At the mention of her son, Baek-mae’s initial stunned silence gives way to cynicism; she flatly denies the truth even as Gu Ja-myung’s recites her past, of how she was forced to give up her baby. To convince her, Gu tells her how her son wasn’t reared gently but left out to die in the cold. Luckily, he was rescued and grew up with the name Iljimae; also, Gu may have found him.

Baek-mae reacts with a mix of hope and despair — how can she be sure that he’s found the right person, that Iljimae is her son? When Gu Ja-myung recites the poem she had left with the baby, she finally believes him, although she is overwhelmed with guilt at the thought that she had been wrong all these years, thinking her son was given a safe and comfortable upbringing.

I love this shot of Soo-ryun below as she stays at a respectful distance; it’s all in the eyes.

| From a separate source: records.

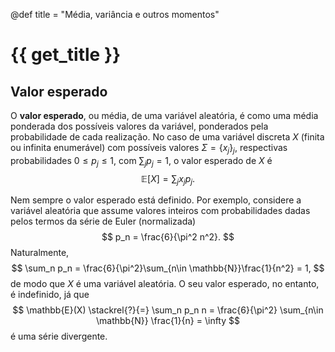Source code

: @def title = "Média, variância e outros momentos"

# {{ get_title }}

## Valor esperado

O **valor esperado**, ou média, de uma variável aleatória, é como uma média ponderada dos possíveis valores da variável, ponderados pela probabilidade de cada realização. No caso de uma variável discreta $X$ (finita ou infinita enumerável) com possíveis valores $\Sigma = \{x_j\}_j$, respectivas probabilidades $0 \leq p_j \leq 1$, com $\sum_j p_j = 1$, o valor esperado de $X$ é
$$
\mathbb{E}[X] = \sum_j x_j p_j.
$$

Nem sempre o valor esperado está definido. Por exemplo, considere a variável aleatória que assume valores inteiros com probabilidades dadas pelos termos da série de Euler (normalizada)
$$
p_n = \frac{6}{\pi^2 n^2}.
$$
Naturalmente,
$$
\sum_n p_n = \frac{6}{\pi^2}\sum_{n\in \mathbb{N}}\frac{1}{n^2} = 1,
$$
de modo que $X$ é uma variável aleatória. O seu valor esperado, no entanto, é indefinido, já que
$$
\mathbb{E}(X) \stackrel{?}{=} \sum_n p_n n = \frac{6}{\pi^2} \sum_{n\in \mathbb{N}} \frac{1}{n} = \infty
$$
é uma série divergente.
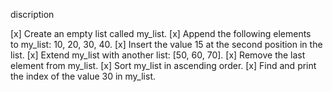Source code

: discription

[x] Create an empty list called my_list.
[x] Append the following elements to my_list: 10, 20, 30, 40.
[x] Insert the value 15 at the second position in the list.
[x] Extend my_list with another list: [50, 60, 70].
[x] Remove the last element from my_list.
[x] Sort my_list in ascending order.
[x] Find and print the index of the value 30 in my_list.
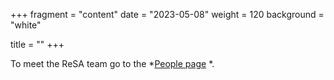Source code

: +++
fragment = "content"
date = "2023-05-08"
weight = 120
background = "white"

title = ""
+++

To meet the ReSA team go to the *[People page](https://www.researchsoft.org/people/) *.
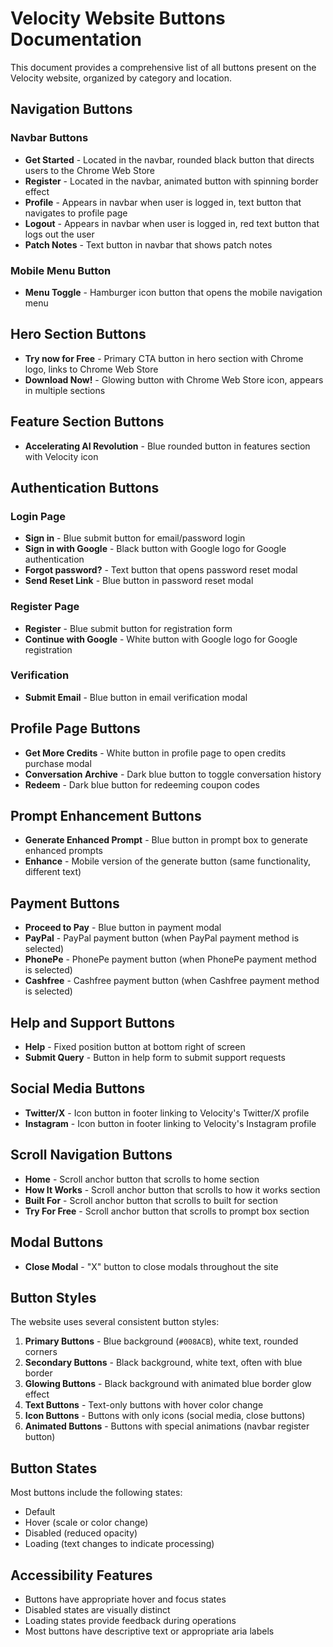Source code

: # Velocity Website Buttons Documentation

This document provides a comprehensive list of all buttons present on the Velocity website, organized by category and location.

## Navigation Buttons

### Navbar Buttons
- **Get Started** - Located in the navbar, rounded black button that directs users to the Chrome Web Store
- **Register** - Located in the navbar, animated button with spinning border effect
- **Profile** - Appears in navbar when user is logged in, text button that navigates to profile page
- **Logout** - Appears in navbar when user is logged in, red text button that logs out the user
- **Patch Notes** - Text button in navbar that shows patch notes

### Mobile Menu Button
- **Menu Toggle** - Hamburger icon button that opens the mobile navigation menu

## Hero Section Buttons

- **Try now for Free** - Primary CTA button in hero section with Chrome logo, links to Chrome Web Store
- **Download Now!** - Glowing button with Chrome Web Store icon, appears in multiple sections

## Feature Section Buttons

- **Accelerating AI Revolution** - Blue rounded button in features section with Velocity icon

## Authentication Buttons

### Login Page
- **Sign in** - Blue submit button for email/password login
- **Sign in with Google** - Black button with Google logo for Google authentication
- **Forgot password?** - Text button that opens password reset modal
- **Send Reset Link** - Blue button in password reset modal

### Register Page
- **Register** - Blue submit button for registration form
- **Continue with Google** - White button with Google logo for Google registration

### Verification
- **Submit Email** - Blue button in email verification modal

## Profile Page Buttons

- **Get More Credits** - White button in profile page to open credits purchase modal
- **Conversation Archive** - Dark blue button to toggle conversation history
- **Redeem** - Dark blue button for redeeming coupon codes

## Prompt Enhancement Buttons

- **Generate Enhanced Prompt** - Blue button in prompt box to generate enhanced prompts
- **Enhance** - Mobile version of the generate button (same functionality, different text)

## Payment Buttons

- **Proceed to Pay** - Blue button in payment modal
- **PayPal** - PayPal payment button (when PayPal payment method is selected)
- **PhonePe** - PhonePe payment button (when PhonePe payment method is selected)
- **Cashfree** - Cashfree payment button (when Cashfree payment method is selected)

## Help and Support Buttons

- **Help** - Fixed position button at bottom right of screen
- **Submit Query** - Button in help form to submit support requests

## Social Media Buttons

- **Twitter/X** - Icon button in footer linking to Velocity's Twitter/X profile
- **Instagram** - Icon button in footer linking to Velocity's Instagram profile

## Scroll Navigation Buttons

- **Home** - Scroll anchor button that scrolls to home section
- **How It Works** - Scroll anchor button that scrolls to how it works section
- **Built For** - Scroll anchor button that scrolls to built for section
- **Try For Free** - Scroll anchor button that scrolls to prompt box section

## Modal Buttons

- **Close Modal** - "X" button to close modals throughout the site

## Button Styles

The website uses several consistent button styles:

1. **Primary Buttons** - Blue background (`#008ACB`), white text, rounded corners
2. **Secondary Buttons** - Black background, white text, often with blue border
3. **Glowing Buttons** - Black background with animated blue border glow effect
4. **Text Buttons** - Text-only buttons with hover color change
5. **Icon Buttons** - Buttons with only icons (social media, close buttons)
6. **Animated Buttons** - Buttons with special animations (navbar register button)

## Button States

Most buttons include the following states:
- Default
- Hover (scale or color change)
- Disabled (reduced opacity)
- Loading (text changes to indicate processing)

## Accessibility Features

- Buttons have appropriate hover and focus states
- Disabled states are visually distinct
- Loading states provide feedback during operations
- Most buttons have descriptive text or appropriate aria labels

She overhears as Gu agrees to Baek-mae’s request to arrange a meeting with her son, and then looks on in stricken silence when Gu adds, “And when I bring Ilijmae to you, I would like to become his father.”

The admission takes Baek-mae by surprise; he continues, “Let me care for you and Iljimae.” Baek-mae thinks he’s pitying her, finding it difficult to believe he has harbored feelings over 20 years. Gu assures her that he’s in earnest: “I may have just seen you once twenty years ago, but in these twenty years, not a day went by that I did not think of you.”

Baek-mae answers pessimistically that it’s too late now, since she’s fallen so low — she doesn’t want to fool herself into thinking happiness exists when it doesn’t. Gu replies, “Happiness isn’t gone, it’s hanging on right here.”

He asks for an answer before he leaves. Baek-mae asks for time to think while he finds her son. When she has made up her mind, she will send word.

Back in Hanyang, Iljimae kicks off his career in noble thievery, and I mean “noble” in both senses of the word. Targeting corrupt noblemen and government officials, Iljimae sneaks into their homes at night and steals their ill-gotten gains.

Nobody knows who is behind the robberies, as the only marker of the thief’s activities is the golden plum blossom stalk he leaves behind as his calling card.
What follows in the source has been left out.